FPSの計測と表示：リアルタイム処理性能を評価するため、画面上にFPSを表示。

from ultralytics import YOLO
from PIL import Image, ImageDraw, ImageFont
from transformers import AutoProcessor, AutoModel
import torch
import time
import cv2
import numpy as np

# YOLOモデルのロード
yolo_model = YOLO("yolov8n.pt")

# フォント設定
font_path = "/usr/share/fonts/truetype/dejavu/DejaVuSans-Bold.ttf"  # フォントパス
font_size = 17
font = ImageFont.truetype(font_path, font_size)

# AIMv2モデルのロード
print("Loading AIMv2 model...")
start_load = time.time()
processor = AutoProcessor.from_pretrained("apple/aimv2-large-patch14-224-lit")
model = AutoModel.from_pretrained("apple/aimv2-large-patch14-224-lit", trust_remote_code=True).to("cuda")
end_load = time.time()
print(f"Model loaded in {end_load - start_load:.2f} seconds")

# 条件テキスト
# query_text = ["pepsi can", "cola can", "sprite can", "fanta can"]
query_text = ["iphone", "ipad", "headphone", "Apple watch", "white book", "green book"]
threshold = 0.3  # 類似度の閾値

# Webカメラの設定
# cap = cv2.VideoCapture(0)
cap = cv2.VideoCapture(2)
if not cap.isOpened():
    print("Webカメラを開けませんでした。

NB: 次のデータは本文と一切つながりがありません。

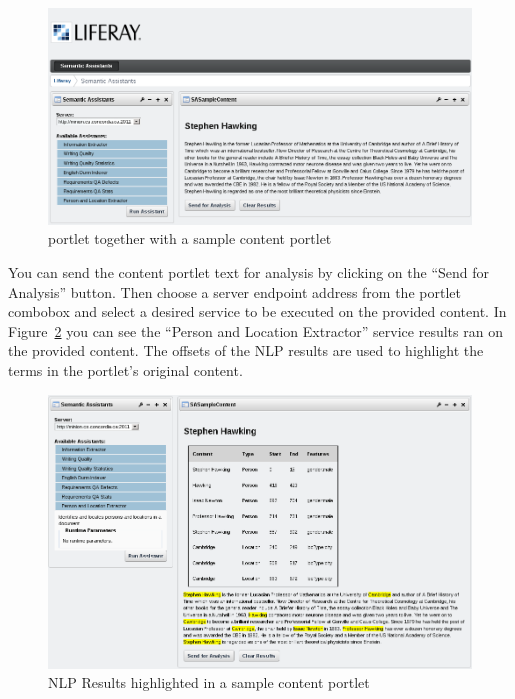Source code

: \begin{figure}
\centering
\includegraphics[scale=0.6]{pictures/liferay_both_portlets.png}
\caption{\sa portlet together with a sample content portlet}
\label{fig:liferay_both_portlets}
\end{figure}

You can send the content portlet text for analysis by clicking on the ``Send for Analysis'' button. Then choose a server endpoint address from the \sa portlet combobox and select a desired service to be executed on the provided content. In Figure~\ref{fig:liferay_results_portlet} you can see the ``Person and Location Extractor'' service results ran on the provided content. The offsets of the NLP results are used to highlight the terms in the portlet's original content.


\begin{figure}
\centering
\includegraphics[scale=0.6]{pictures/liferay_results_portlet.png}
\caption{NLP Results highlighted in a sample content portlet}
\label{fig:liferay_results_portlet}
\end{figure}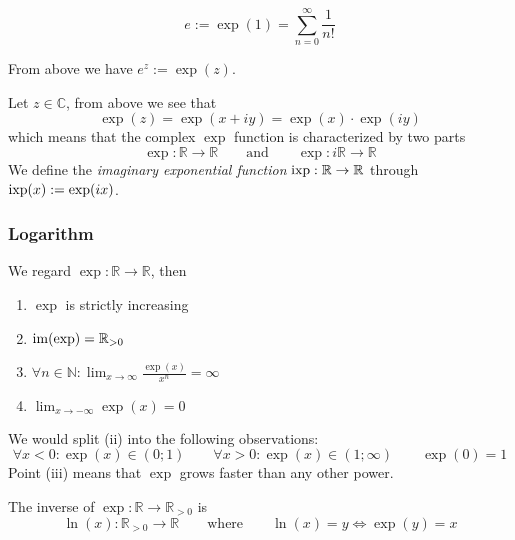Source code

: \begin{definition}
   \[e := \exp(1) = \sum_{n=0}^\infty \frac{1}{n!}\]
\end{definition}
\begin{remark}[Notation]
   From above we have \(e^z := \exp(z)\).
\end{remark}

Let \(z \in \mathbb{C}\), from above we see that
\[\exp(z) = \exp(x + iy) = \exp(x) \cdot \exp(iy)\]
which means that the complex \(\exp\) function is characterized by two parts
\[\exp: \mathbb{R} \to \mathbb{R} \qquad\text{and}\qquad \exp: i\mathbb{R} \to \mathbb{R}\]
We define the \emph{imaginary exponential function} \(\operatorname{ixp}: \mathbb{R} \to \mathbb{R}\) through \(\operatorname{ixp}(x) := \exp(ix)\).

\subsubsection{Logarithm}
\begin{proposition}
   We regard \(\exp: \mathbb{R} \to \mathbb{R}\), then
   \begin{enumerate}[label=\roman*, align=Center]
      \item \(\exp\) is strictly increasing
      \item \(\operatorname{im}(\exp) = \mathbb{R}_{>0}\)
      \item \(\forall n \in \mathbb{N}: \lim_{x \to \infty} \frac{\exp(x)}{x^n} = \infty\)
      \item \(\lim_{x \to -\infty} \exp(x) = 0\)
   \end{enumerate}
\end{proposition}
\begin{remark}[Intuition]
   We would split (ii) into the following observations:
   \[\forall x < 0: \exp(x) \in (0; 1) \qquad \forall x > 0: \exp(x) \in (1; \infty) \qquad \exp(0) = 1\]
   Point (iii) means that \(\exp\) grows faster than any other power.
\end{remark}

\begin{definition}[Logarithm]
   The inverse of \(\exp: \mathbb{R} \to \mathbb{R}_{>0}\) is
   \[\ln(x): \mathbb{R}_{>0} \to \mathbb{R} \qquad\text{where}\qquad \ln(x) = y \iff \exp(y) = x\]
\end{definition}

")
    exit()

# FPS計算用
frame_count = 0
start_time = time.time()

# YOLOの結果描画
def draw_yolo_results(image, detections):
    draw = ImageDraw.Draw(image)
    for detection in detections:
        x1, y1, x2, y2 = map(int, detection.xyxy[0])
        label = yolo_model.names[int(detection.cls)]
        confidence = detection.conf.item()
        draw.rectangle([(x1, y1), (x2, y2)], outline="green", width=2)
        draw.text((x1, y1 - 20), f"{label}: {confidence:.2f}", fill="green", font=font)
    return image

# AIMv2の結果描画
def draw_aimv2_results(image, results):
    draw = ImageDraw.Draw(image)
    for x1, y1, x2, y2, label, score in results:
        draw.rectangle([(x1, y1), (x2, y2)], outline="blue", width=2)
        draw.text((x1, y1 - 20), f"{label}: {score:.2f}", fill="blue", font=font)
    return image

print("Starting video stream...")
try:
    while True:
        ret, frame = cap.read()
        if not ret:
            print("フレームを取得できませんでした。")
            break

        frame_count += 1

        # OpenCVのBGR画像をPillowのRGB画像に変換
        pil_image = Image.fromarray(cv2.cvtColor(frame, cv2.COLOR_BGR2RGB))

        # YOLOによる物体検出
        results = yolo_model(frame)
        detections = results[0].boxes
        draw_yolo = draw_yolo_results(pil_image.copy(), detections)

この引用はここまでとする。